Nel mondo dello sci alpino, le parole contano più di quanto sembri. Alcuni termini vengono usati con leggerezza, altri addirittura scambiati per sinonimi, creando confusione proprio dove servirebbe la massima precisione. Accade spesso quando ci si avventura in definizioni che vorrebbero spiegare la tecnica, la didattica o la complessità dello sport: si parla molto, ma non sempre in modo corretto. Ed è qui che nasce il problema. Parole mal scelte generano interpretazioni sbagliate, fraintendimenti tecnici, concetti trasmessi in maniera imprecisa sia nel mondo turistico-amatoriale sia in quello sportivo-agonistico.
E per chi deve insegnare o formare, questo disordine linguistico diventa il primo avversario: perché se l’allievo non comprende davvero ciò che ascolta, nessun metodo potrà funzionare. La scienza non è solo provette di laboratorio, ma ricerca e approfondimento del sapere, anche da un punto di vista dialettico. Ecco quindi come un metodologo utilizza le parole, nel proprio ruolo di sport scientist. Complicato e complesso, erroneamente utilizzate come sinonimi, sono due parole che originano dal latino con due significati differenti tra loro. Analizzando scientificamente il significato delle parole vediamo come il metodologo identifichi le problematiche ad esse associate nel mondo dello sci. Complicazione deriva dal latino complicare e sta ad indicare qualcosa di piegato, avvolto su se stesso.

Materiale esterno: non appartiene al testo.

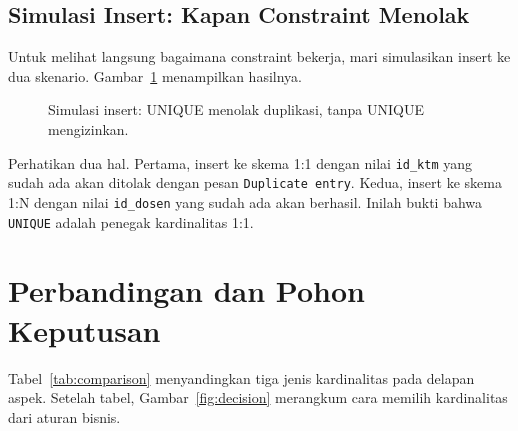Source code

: \documentclass[11pt,a4paper]{article}
\begin{document}
\subsection{Simulasi Insert: Kapan Constraint Menolak}

Untuk melihat langsung bagaimana constraint bekerja, mari simulasikan insert ke dua skenario. Gambar~\ref{fig:simul} menampilkan hasilnya.

\begin{figure}[H]
	\centering
	\caption{Simulasi insert: UNIQUE menolak duplikasi, tanpa UNIQUE mengizinkan.}
	\label{fig:simul}
\end{figure}

Perhatikan dua hal. Pertama, insert ke skema 1:1 dengan nilai \texttt{id\_ktm} yang sudah ada akan ditolak dengan pesan \texttt{Duplicate entry}. Kedua, insert ke skema 1:N dengan nilai \texttt{id\_dosen} yang sudah ada akan berhasil. Inilah bukti bahwa \texttt{UNIQUE} adalah penegak kardinalitas 1:1.

\section{Perbandingan dan Pohon Keputusan}

Tabel~\ref{tab:comparison} menyandingkan tiga jenis kardinalitas pada delapan aspek. Setelah tabel, Gambar~\ref{fig:decision} merangkum cara memilih kardinalitas dari aturan bisnis.
\end{document}
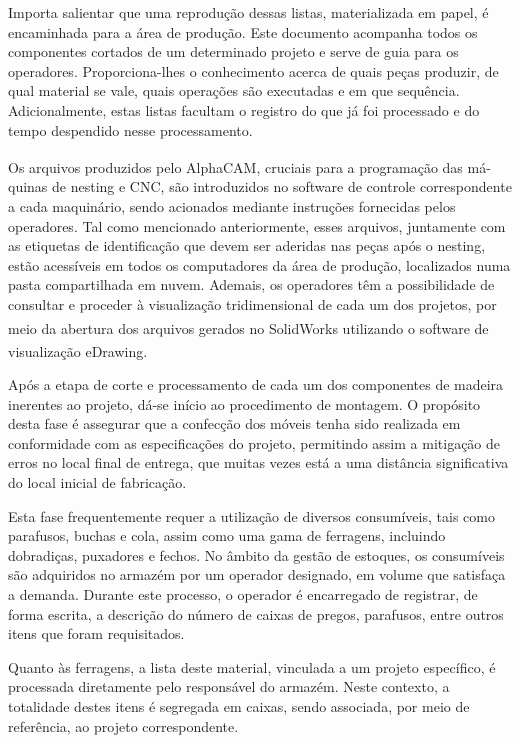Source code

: Importa salientar que uma reprodução dessas listas, materializada em papel, é encaminhada para a área de produção. Este documento acompanha todos os componentes cortados de um determinado projeto e serve de guia para os operadores. Proporciona-lhes o conhecimento acerca de quais peças produzir, de qual material se vale, quais operações são executadas e em que sequência. Adicionalmente, estas listas facultam o registro do que já foi processado e do tempo despendido nesse processamento.


Os arquivos produzidos pelo AlphaCAM\textsuperscript{\textregistered}, cruciais para a programação das má-\\quinas de nesting e CNC, são introduzidos no software de controle correspondente a cada maquinário, sendo acionados mediante instruções fornecidas pelos operadores. Tal como mencionado anteriormente, esses arquivos, juntamente com as etiquetas de identificação que devem ser aderidas nas peças após o nesting, estão acessíveis em todos os computadores da área de produção, localizados numa pasta compartilhada em nuvem. Ademais, os operadores têm a possibilidade de consultar e proceder à visualização tridimensional de cada um dos projetos, por meio da abertura dos arquivos gerados no SolidWorks\textsuperscript{\textregistered} utilizando o software de visualização eDrawing\textsuperscript{\textregistered}.


Após a etapa de corte e processamento de cada um dos componentes de madeira inerentes ao projeto, dá-se início ao procedimento de montagem. O propósito desta fase é assegurar que a confecção dos móveis tenha sido realizada em conformidade com as especificações do projeto, permitindo assim a mitigação de erros no local final de entrega, que muitas vezes está a uma distância significativa do local inicial de fabricação.

Esta fase frequentemente requer a utilização de diversos consumíveis, tais como parafusos, buchas e cola, assim como uma gama de ferragens, incluindo dobradiças, puxadores e fechos. No âmbito da gestão de estoques, os consumíveis são adquiridos no armazém por um operador designado, em volume que satisfaça a demanda. Durante este processo, o operador é encarregado de registrar, de forma escrita, a descrição do número de caixas de pregos, parafusos, entre outros itens que foram requisitados.

Quanto às ferragens, a lista deste material, vinculada a um projeto específico, é processada diretamente pelo responsável do armazém. Neste contexto, a totalidade destes itens é segregada em caixas, sendo associada, por meio de referência, ao projeto correspondente.


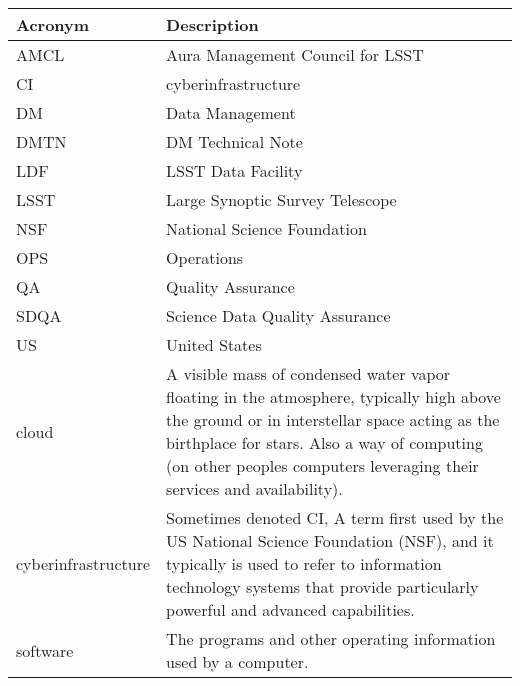 \addtocounter{table}{-1}
\begin{longtable}{|l|p{}|}\hline
\textbf{Acronym} & \textbf{Description}  \\\hline

AMCL & Aura Management Council for LSST \\\hline
CI & \gls{cyberinfrastructure} \\\hline
DM & Data Management \\\hline
DMTN & DM Technical Note \\\hline
LDF & LSST Data Facility \\\hline
LSST & Large Synoptic Survey Telescope \\\hline
NSF & National Science Foundation \\\hline
OPS & Operations \\\hline
QA & Quality Assurance \\\hline
SDQA & Science Data Quality Assurance \\\hline
US & United States \\\hline
cloud & A visible mass of condensed water vapor floating in the atmosphere, typically high above the ground or in interstellar space acting as the birthplace for stars.  Also a way of computing (on other peoples computers leveraging their services and availability). \\\hline
cyberinfrastructure & Sometimes denoted CI, A term first used by the US National Science Foundation (\gls{NSF}), and it typically is used to refer to information technology systems that provide particularly powerful and advanced capabilities. \\\hline
software & The programs and other operating information used by a computer. \\\hline
\end{longtable}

Un problema è complicato quando si presenta come il risultato di un insieme di parti difficili da codificare. Sciogliere la complicazione può essere faticoso, ma esiste comunque una soluzione. Ciò che è complicato può essere ridotto a qualcosa di più semplice. È «quel qualcosa» che risulta magari difficilissimo da slegare, ma che alla fine riusciamo a sciogliere: non esiste cosa peggiore che complicare ciò che è o dev’essere semplice. Ne è un ottimo esempio il difficile gesto tecnico dello sci alpino che, attraverso un mirato «passo-dopo-passo» insegnato da aggiornati e preparati maestri e allenatori di sci, portano chiunque ne abbia le potenzialità psicomotorie ad eseguire una azione motoria in partenza considerata complicata.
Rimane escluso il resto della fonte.